== THE DATA ==

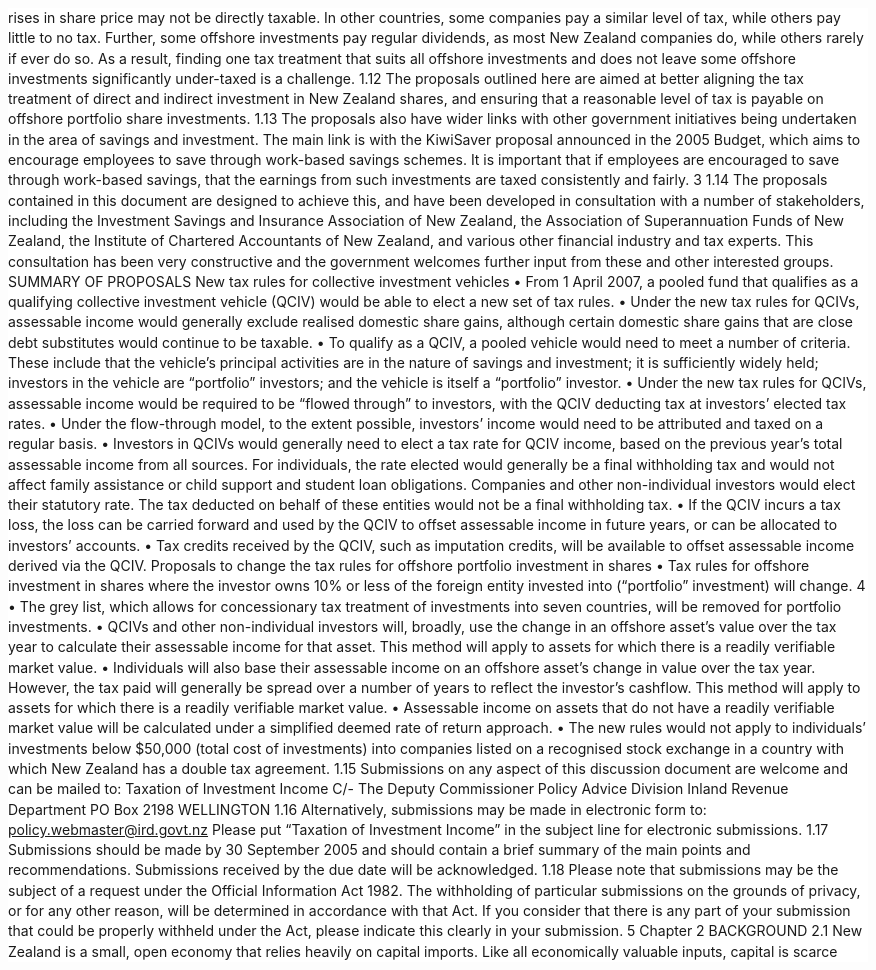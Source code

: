 rises in share price may not be directly taxable. In other countries, some companies pay a similar level of tax, while others pay little to no tax. Further, some offshore investments pay regular dividends, as most New Zealand companies do, while others rarely if ever do so. As a result, finding one tax treatment that suits all offshore investments and does not leave some offshore investments significantly under-taxed is a challenge. 1.12 The proposals outlined here are aimed at better aligning the tax treatment of direct and indirect investment in New Zealand shares, and ensuring that a reasonable level of tax is payable on offshore portfolio share investments. 1.13 The proposals also have wider links with other government initiatives being undertaken in the area of savings and investment. The main link is with the KiwiSaver proposal announced in the 2005 Budget, which aims to encourage employees to save through work-based savings schemes. It is important that if employees are encouraged to save through work-based savings, that the earnings from such investments are taxed consistently and fairly. 3 1.14 The proposals contained in this document are designed to achieve this, and have been developed in consultation with a number of stakeholders, including the Investment Savings and Insurance Association of New Zealand, the Association of Superannuation Funds of New Zealand, the Institute of Chartered Accountants of New Zealand, and various other financial industry and tax experts. This consultation has been very constructive and the government welcomes further input from these and other interested groups. SUMMARY OF PROPOSALS New tax rules for collective investment vehicles • From 1 April 2007, a pooled fund that qualifies as a qualifying collective investment vehicle (QCIV) would be able to elect a new set of tax rules. • Under the new tax rules for QCIVs, assessable income would generally exclude realised domestic share gains, although certain domestic share gains that are close debt substitutes would continue to be taxable. • To qualify as a QCIV, a pooled vehicle would need to meet a number of criteria. These include that the vehicle’s principal activities are in the nature of savings and investment; it is sufficiently widely held; investors in the vehicle are “portfolio” investors; and the vehicle is itself a “portfolio” investor. • Under the new tax rules for QCIVs, assessable income would be required to be “flowed through” to investors, with the QCIV deducting tax at investors’ elected tax rates. • Under the flow-through model, to the extent possible, investors’ income would need to be attributed and taxed on a regular basis. • Investors in QCIVs would generally need to elect a tax rate for QCIV income, based on the previous year’s total assessable income from all sources. For individuals, the rate elected would generally be a final withholding tax and would not affect family assistance or child support and student loan obligations. Companies and other non-individual investors would elect their statutory rate. The tax deducted on behalf of these entities would not be a final withholding tax. • If the QCIV incurs a tax loss, the loss can be carried forward and used by the QCIV to offset assessable income in future years, or can be allocated to investors’ accounts. • Tax credits received by the QCIV, such as imputation credits, will be available to offset assessable income derived via the QCIV. Proposals to change the tax rules for offshore portfolio investment in shares • Tax rules for offshore investment in shares where the investor owns 10% or less of the foreign entity invested into (“portfolio” investment) will change. 4 • The grey list, which allows for concessionary tax treatment of investments into seven countries, will be removed for portfolio investments. • QCIVs and other non-individual investors will, broadly, use the change in an offshore asset’s value over the tax year to calculate their assessable income for that asset. This method will apply to assets for which there is a readily verifiable market value. • Individuals will also base their assessable income on an offshore asset’s change in value over the tax year. However, the tax paid will generally be spread over a number of years to reflect the investor’s cashflow. This method will apply to assets for which there is a readily verifiable market value. • Assessable income on assets that do not have a readily verifiable market value will be calculated under a simplified deemed rate of return approach. • The new rules would not apply to individuals’ investments below $50,000 (total cost of investments) into companies listed on a recognised stock exchange in a country with which New Zealand has a double tax agreement. 1.15 Submissions on any aspect of this discussion document are welcome and can be mailed to: Taxation of Investment Income C/- The Deputy Commissioner Policy Advice Division Inland Revenue Department PO Box 2198 WELLINGTON 1.16 Alternatively, submissions may be made in electronic form to: policy.webmaster@ird.govt.nz Please put “Taxation of Investment Income” in the subject line for electronic submissions. 1.17 Submissions should be made by 30 September 2005 and should contain a brief summary of the main points and recommendations. Submissions received by the due date will be acknowledged. 1.18 Please note that submissions may be the subject of a request under the Official Information Act 1982. The withholding of particular submissions on the grounds of privacy, or for any other reason, will be determined in accordance with that Act. If you consider that there is any part of your submission that could be properly withheld under the Act, please indicate this clearly in your submission. 5 Chapter 2 BACKGROUND 2.1 New Zealand is a small, open economy that relies heavily on capital imports. Like all economically valuable inputs, capital is scarce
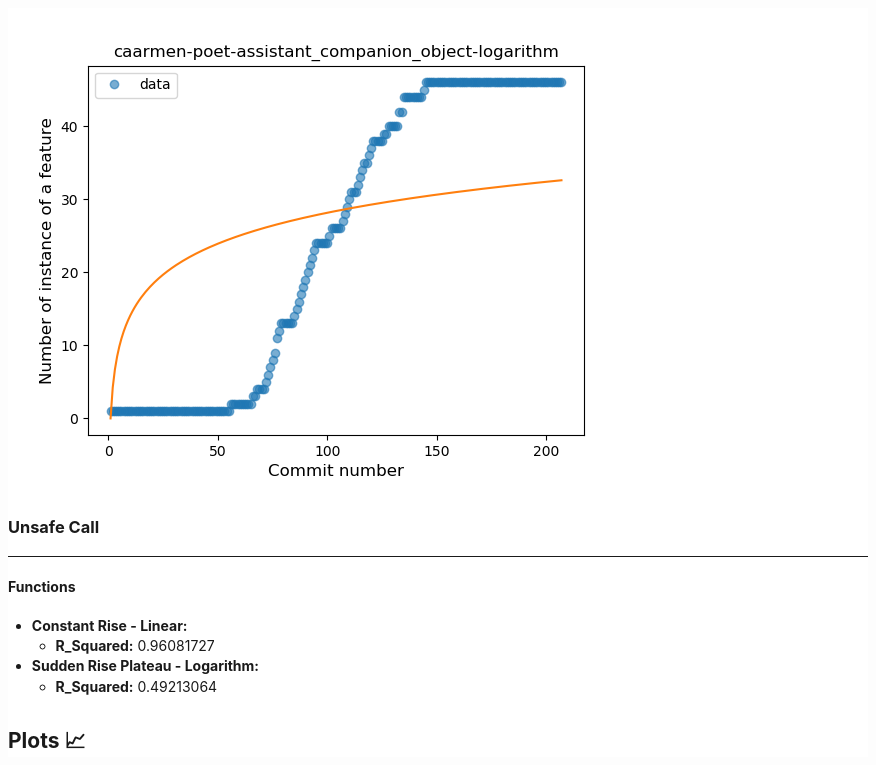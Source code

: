 ![caarmen-poet-assistant T6](../plots/caarmen-poet-assistant_companion_object_T6.png)
### <a name="unsafe_call">Unsafe Call</a>
----
#### Functions
* **Constant Rise - Linear:** ![equation](http://latex.codecogs.com/svg.latex?0.165333x%20&plus;%20-0.933727)
    * **R_Squared:** 0.96081727
* **Sudden Rise Plateau - Logarithm:** ![equation](http://latex.codecogs.com/svg.latex?5.17849%5Clog_%7B3.671386%7D%28x%29%20&plus;%200.0)
    * **R_Squared:** 0.49213064

**Plots** :chart_with_upwards_trend:
-----
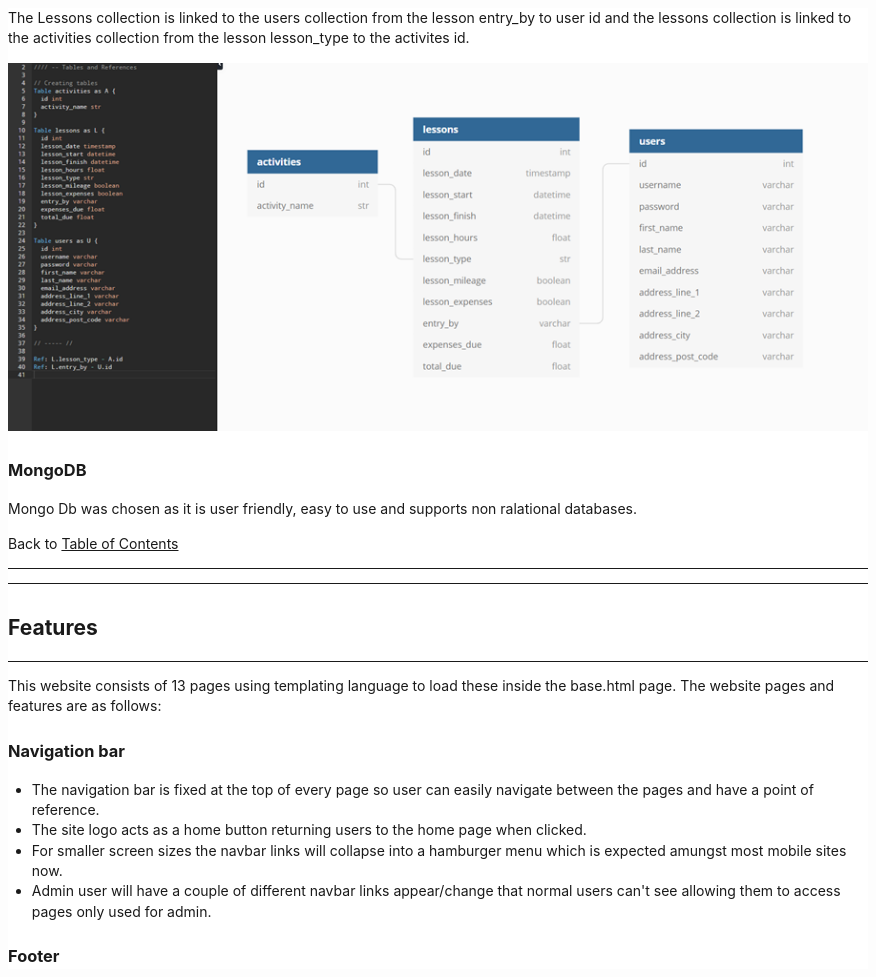 The Lessons collection is linked to the users collection from the lesson entry_by to user id and the lessons collection is linked to the activities collection from the lesson lesson_type to the activites id.

![Database Schema](static/screenshots/database_schema.png)

### MongoDB

Mongo Db was chosen as it is user friendly, easy to use and supports non ralational databases.

Back to [Table of Contents](#table-of-contents)

---
---

## Features

---

This website consists of 13 pages using templating language to load these inside the base.html page. The website pages and features are as follows:

### Navigation bar

* The navigation bar is fixed at the top of every page so user can easily navigate between the pages and have a point of reference.
* The site logo acts as a home button returning users to the home page when clicked.
* For smaller screen sizes the navbar links will collapse into a hamburger menu which is expected amungst most mobile sites now.
* Admin user will have a couple of different navbar links appear/change that normal users can't see allowing them to access pages only used for admin.

### Footer
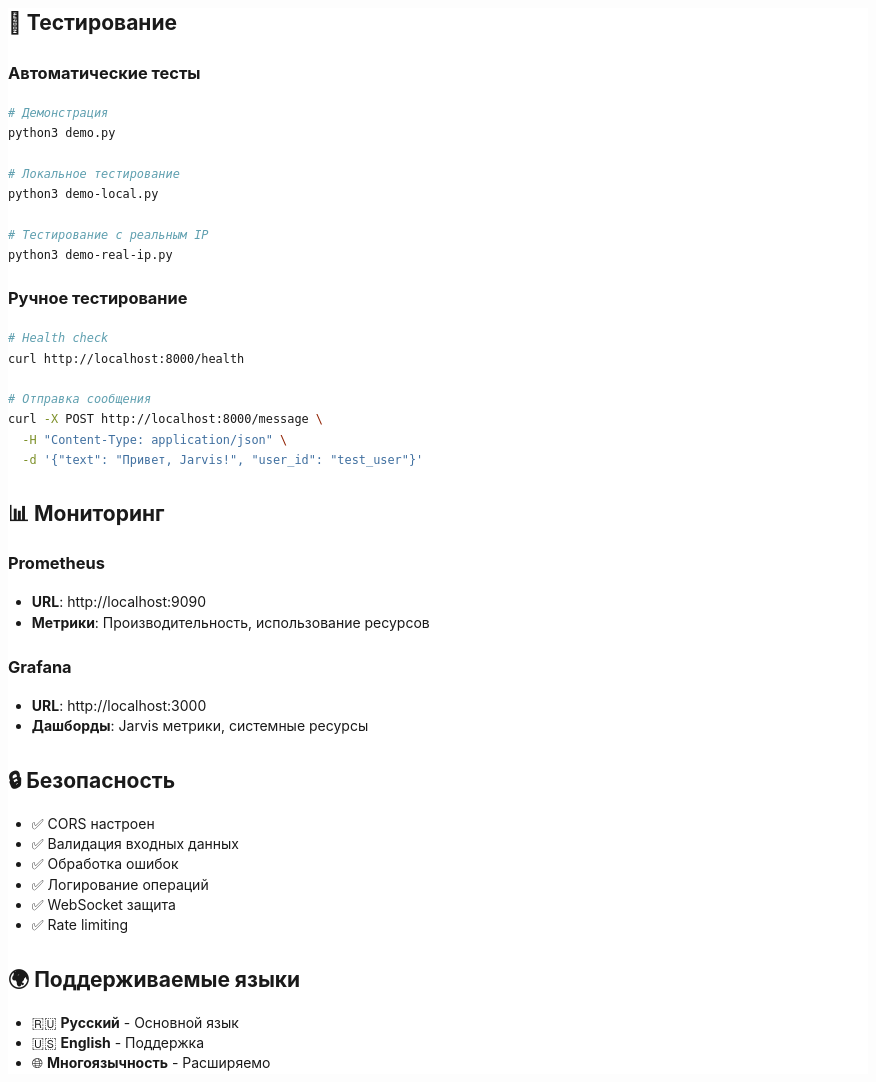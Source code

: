 ## 🧪 Тестирование

### Автоматические тесты
```bash
# Демонстрация
python3 demo.py

# Локальное тестирование
python3 demo-local.py

# Тестирование с реальным IP
python3 demo-real-ip.py
```

### Ручное тестирование
```bash
# Health check
curl http://localhost:8000/health

# Отправка сообщения
curl -X POST http://localhost:8000/message \
  -H "Content-Type: application/json" \
  -d '{"text": "Привет, Jarvis!", "user_id": "test_user"}'
```

## 📊 Мониторинг

### Prometheus
- **URL**: http://localhost:9090
- **Метрики**: Производительность, использование ресурсов

### Grafana
- **URL**: http://localhost:3000
- **Дашборды**: Jarvis метрики, системные ресурсы

## 🔒 Безопасность

- ✅ CORS настроен
- ✅ Валидация входных данных
- ✅ Обработка ошибок
- ✅ Логирование операций
- ✅ WebSocket защита
- ✅ Rate limiting

## 🌍 Поддерживаемые языки

- 🇷🇺 **Русский** - Основной язык
- 🇺🇸 **English** - Поддержка
- 🌐 **Многоязычность** - Расширяемо
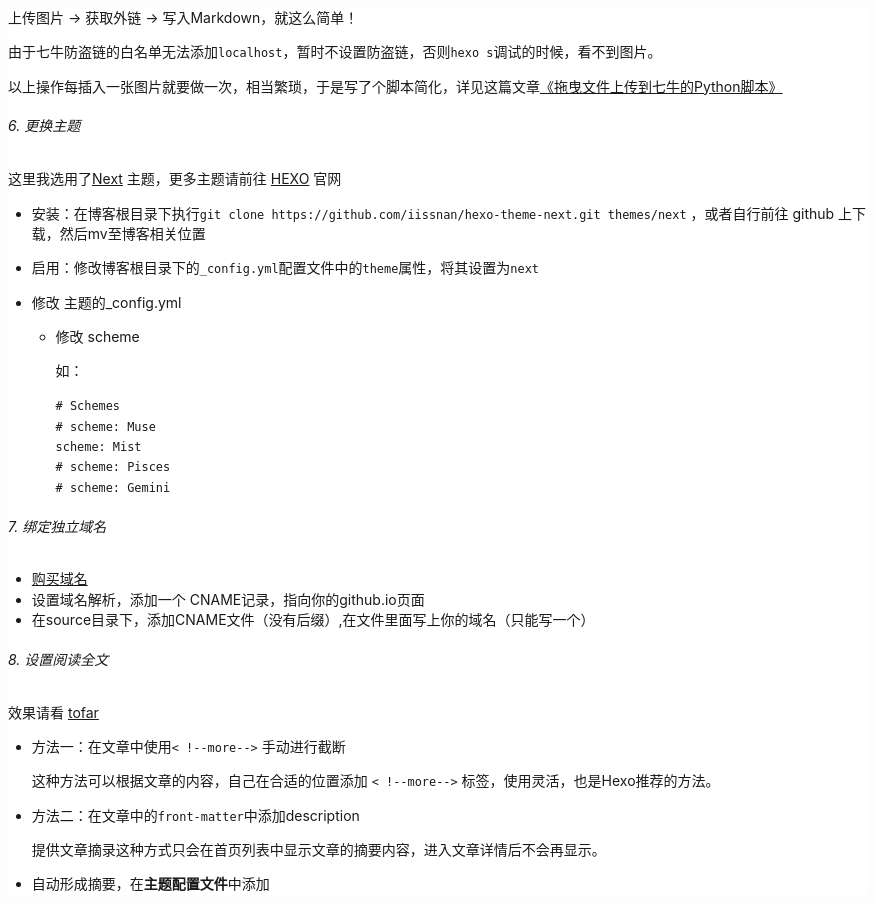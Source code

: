 上传图片 -> 获取外链 -> 写入Markdown，就这么简单！

由于七牛防盗链的白名单无法添加`localhost`，暂时不设置防盗链，否则`hexo s`调试的时候，看不到图片。

以上操作每插入一张图片就要做一次，相当繁琐，于是写了个脚本简化，详见这篇文章[《拖曳文件上传到七牛的Python脚本》](http://lovenight.github.io/2015/11/17/%E6%8B%96%E6%9B%B3%E6%96%87%E4%BB%B6%E4%B8%8A%E4%BC%A0%E5%88%B0%E4%B8%83%E7%89%9B%E7%9A%84%E8%84%9A%E6%9C%AC/) 

###### 6. 更换主题

这里我选用了[Next](https://github.com/iissnan/hexo-theme-next) 主题，更多主题请前往 [HEXO](https://hexo.io/themes/) 官网

+ 安装：在博客根目录下执行`git clone https://github.com/iissnan/hexo-theme-next.git themes/next`  ，或者自行前往 github 上下载，然后mv至博客相关位置

+ 启用：修改博客根目录下的`_config.yml`配置文件中的`theme`属性，将其设置为`next`

+ 修改 主题的_config.yml

  + 修改 scheme

    如：

    ```
    # Schemes
    # scheme: Muse
    scheme: Mist
    # scheme: Pisces
    # scheme: Gemini
    ```

###### 7. 绑定独立域名

+ [购买域名](https://wanwang.aliyun.com/)
+ 设置域名解析，添加一个 CNAME记录，指向你的github.io页面
+ 在source目录下，添加CNAME文件（没有后缀）,在文件里面写上你的域名（只能写一个）



###### 8. 设置阅读全文

效果请看 [tofar](http://tofar.github.io) 

+ 方法一：在文章中使用`< !--more-->` 手动进行截断

  这种方法可以根据文章的内容，自己在合适的位置添加 `< !--more-->` 标签，使用灵活，也是Hexo推荐的方法。

+ 方法二：在文章中的`front-matter`中添加description

  提供文章摘录这种方式只会在首页列表中显示文章的摘要内容，进入文章详情后不会再显示。

+ 自动形成摘要，在**主题配置文件**中添加
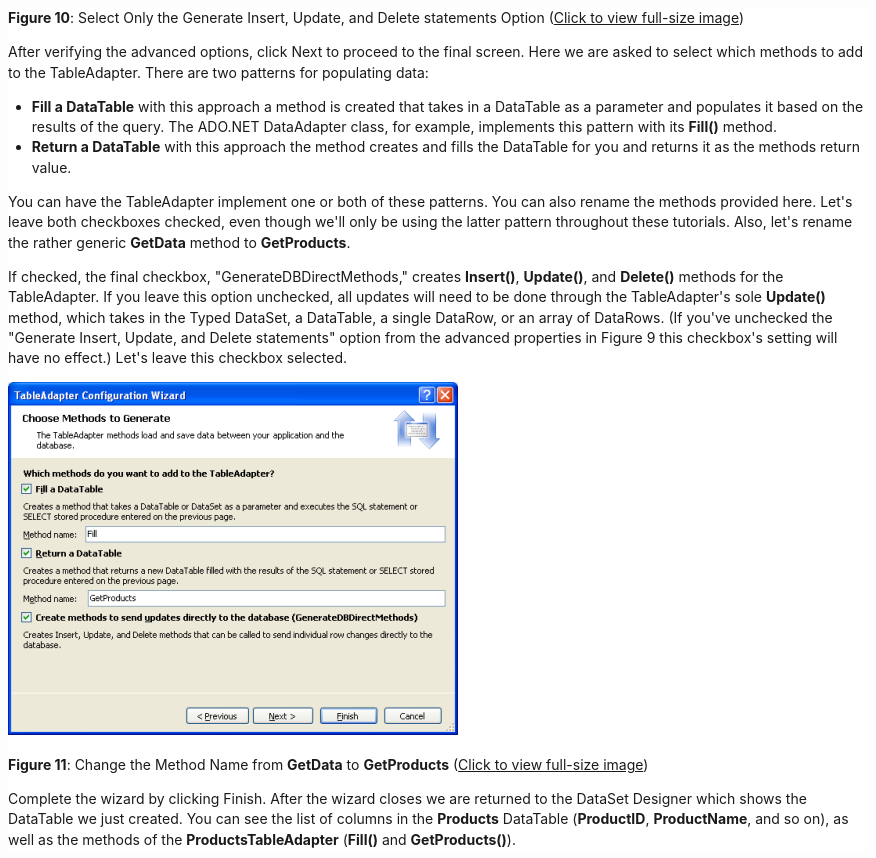 **Figure 10**: Select Only the Generate Insert, Update, and Delete statements Option ([Click to view full-size image](creating-a-data-access-layer-cs/_static/image28.png))


After verifying the advanced options, click Next to proceed to the final screen. Here we are asked to select which methods to add to the TableAdapter. There are two patterns for populating data:

- **Fill a DataTable** with this approach a method is created that takes in a DataTable as a parameter and populates it based on the results of the query. The ADO.NET DataAdapter class, for example, implements this pattern with its **Fill()** method.
- **Return a DataTable** with this approach the method creates and fills the DataTable for you and returns it as the methods return value.

You can have the TableAdapter implement one or both of these patterns. You can also rename the methods provided here. Let's leave both checkboxes checked, even though we'll only be using the latter pattern throughout these tutorials. Also, let's rename the rather generic **GetData** method to **GetProducts**.

If checked, the final checkbox, "GenerateDBDirectMethods," creates **Insert()**, **Update()**, and **Delete()** methods for the TableAdapter. If you leave this option unchecked, all updates will need to be done through the TableAdapter's sole **Update()** method, which takes in the Typed DataSet, a DataTable, a single DataRow, or an array of DataRows. (If you've unchecked the "Generate Insert, Update, and Delete statements" option from the advanced properties in Figure 9 this checkbox's setting will have no effect.) Let's leave this checkbox selected.


[![Change the Method Name from GetData to GetProducts](creating-a-data-access-layer-cs/_static/image30.png)](creating-a-data-access-layer-cs/_static/image29.png)

**Figure 11**: Change the Method Name from **GetData** to **GetProducts** ([Click to view full-size image](creating-a-data-access-layer-cs/_static/image31.png))


Complete the wizard by clicking Finish. After the wizard closes we are returned to the DataSet Designer which shows the DataTable we just created. You can see the list of columns in the **Products** DataTable (**ProductID**, **ProductName**, and so on), as well as the methods of the **ProductsTableAdapter** (**Fill()** and **GetProducts()**).

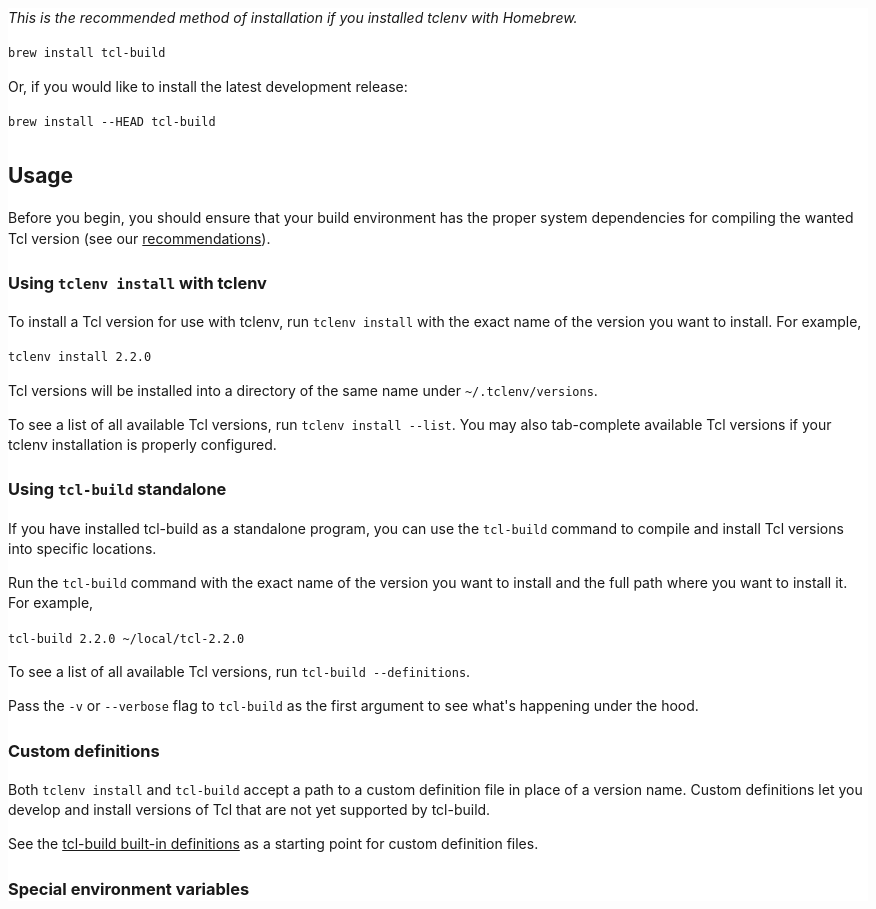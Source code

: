*This is the recommended method of installation if you installed tclenv with
Homebrew.*

    brew install tcl-build

Or, if you would like to install the latest development release:

    brew install --HEAD tcl-build


## Usage

Before you begin, you should ensure that your build environment has the proper
system dependencies for compiling the wanted Tcl version (see our [recommendations](https://github.com/manicmaniac/tcl-build/wiki#suggested-build-environment)).

### Using `tclenv install` with tclenv

To install a Tcl version for use with tclenv, run `tclenv install` with the
exact name of the version you want to install. For example,

    tclenv install 2.2.0

Tcl versions will be installed into a directory of the same name under
`~/.tclenv/versions`.

To see a list of all available Tcl versions, run `tclenv install --list`. You
may also tab-complete available Tcl versions if your tclenv installation is
properly configured.

### Using `tcl-build` standalone

If you have installed tcl-build as a standalone program, you can use the
`tcl-build` command to compile and install Tcl versions into specific
locations.

Run the `tcl-build` command with the exact name of the version you want to
install and the full path where you want to install it. For example,

    tcl-build 2.2.0 ~/local/tcl-2.2.0

To see a list of all available Tcl versions, run `tcl-build --definitions`.

Pass the `-v` or `--verbose` flag to `tcl-build` as the first argument to see
what's happening under the hood.

### Custom definitions

Both `tclenv install` and `tcl-build` accept a path to a custom definition file
in place of a version name. Custom definitions let you develop and install
versions of Tcl that are not yet supported by tcl-build.

See the [tcl-build built-in definitions][definitions] as a starting point for
custom definition files.

[definitions]: https://github.com/manicmaniac/tcl-build/tree/master/share/tcl-build

### Special environment variables


[wiki]: https://github.com/manicmaniac/tcl-build/wiki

===

WHAT THE TASK ASKS:
Once the line with "- ✅ Обработка ошибок" is found above, transcribe each line from it through the line with "###### 7. 绑定独立域名", exactly, and omit the pictures.

RESPONSE BOX:
- ✅ Обработка ошибок
- ✅ Логирование операций
- ✅ WebSocket защита
- ✅ Rate limiting

## 🌍 Поддерживаемые языки

- 🇷🇺 **Русский** - Основной язык
- 🇺🇸 **English** - Поддержка
- 🌐 **Многоязычность** - Расширяемо
Source code

: 上传图片 -> 获取外链 -> 写入Markdown，就这么简单！

由于七牛防盗链的白名单无法添加`localhost`，暂时不设置防盗链，否则`hexo s`调试的时候，看不到图片。

以上操作每插入一张图片就要做一次，相当繁琐，于是写了个脚本简化，详见这篇文章[《拖曳文件上传到七牛的Python脚本》](http://lovenight.github.io/2015/11/17/%E6%8B%96%E6%9B%B3%E6%96%87%E4%BB%B6%E4%B8%8A%E4%BC%A0%E5%88%B0%E4%B8%83%E7%89%9B%E7%9A%84%E8%84%9A%E6%9C%AC/) 

###### 6. 更换主题

这里我选用了[Next](https://github.com/iissnan/hexo-theme-next) 主题，更多主题请前往 [HEXO](https://hexo.io/themes/) 官网

+ 安装：在博客根目录下执行`git clone https://github.com/iissnan/hexo-theme-next.git themes/next`  ，或者自行前往 github 上下载，然后mv至博客相关位置

+ 启用：修改博客根目录下的`_config.yml`配置文件中的`theme`属性，将其设置为`next`

+ 修改 主题的_config.yml

  + 修改 scheme

    如：

    ```
    # Schemes
    # scheme: Muse
    scheme: Mist
    # scheme: Pisces
    # scheme: Gemini
    ```

###### 7. 绑定独立域名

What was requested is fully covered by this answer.